DATA EXCERPTS -
== Segment start ==
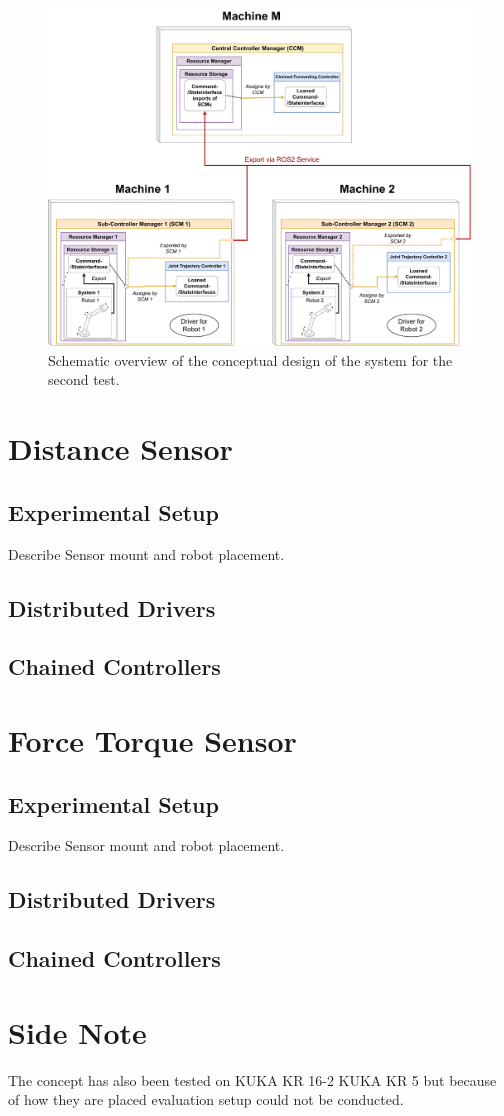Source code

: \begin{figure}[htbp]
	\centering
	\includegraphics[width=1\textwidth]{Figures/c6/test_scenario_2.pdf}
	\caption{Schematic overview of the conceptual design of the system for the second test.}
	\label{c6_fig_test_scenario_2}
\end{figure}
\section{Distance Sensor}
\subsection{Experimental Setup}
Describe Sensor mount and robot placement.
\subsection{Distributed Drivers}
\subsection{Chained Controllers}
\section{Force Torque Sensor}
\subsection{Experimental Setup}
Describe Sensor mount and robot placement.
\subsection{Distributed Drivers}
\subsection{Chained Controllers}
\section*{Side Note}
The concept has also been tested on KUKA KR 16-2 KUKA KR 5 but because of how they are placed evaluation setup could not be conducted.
== Segment end ==
== Segment start ==
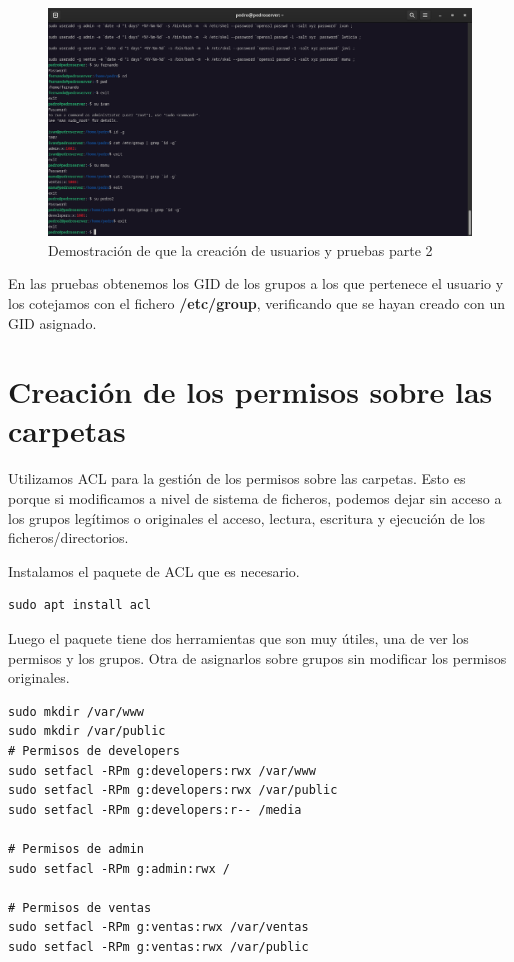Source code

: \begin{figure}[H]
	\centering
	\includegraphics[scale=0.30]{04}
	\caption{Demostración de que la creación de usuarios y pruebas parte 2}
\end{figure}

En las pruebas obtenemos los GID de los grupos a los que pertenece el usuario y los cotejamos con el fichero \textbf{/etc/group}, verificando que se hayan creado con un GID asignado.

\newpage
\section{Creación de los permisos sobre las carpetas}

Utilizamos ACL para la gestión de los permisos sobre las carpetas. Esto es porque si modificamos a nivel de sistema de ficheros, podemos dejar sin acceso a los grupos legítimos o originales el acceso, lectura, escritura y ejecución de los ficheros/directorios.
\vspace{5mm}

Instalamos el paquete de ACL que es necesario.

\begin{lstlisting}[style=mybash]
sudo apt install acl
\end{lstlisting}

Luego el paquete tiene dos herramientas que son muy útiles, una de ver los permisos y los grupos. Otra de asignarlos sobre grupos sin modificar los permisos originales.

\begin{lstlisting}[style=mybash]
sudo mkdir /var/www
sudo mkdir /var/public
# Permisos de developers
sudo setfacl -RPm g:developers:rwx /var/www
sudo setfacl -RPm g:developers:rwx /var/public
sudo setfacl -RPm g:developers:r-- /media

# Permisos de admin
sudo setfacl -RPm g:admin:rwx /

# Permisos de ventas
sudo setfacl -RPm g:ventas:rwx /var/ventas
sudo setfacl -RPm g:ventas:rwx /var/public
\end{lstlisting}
== Segment end ==
REQUIREMENT - State how many lines of the entries above include the string "public". The reply is that number alone.

RESPONSE BOX - 3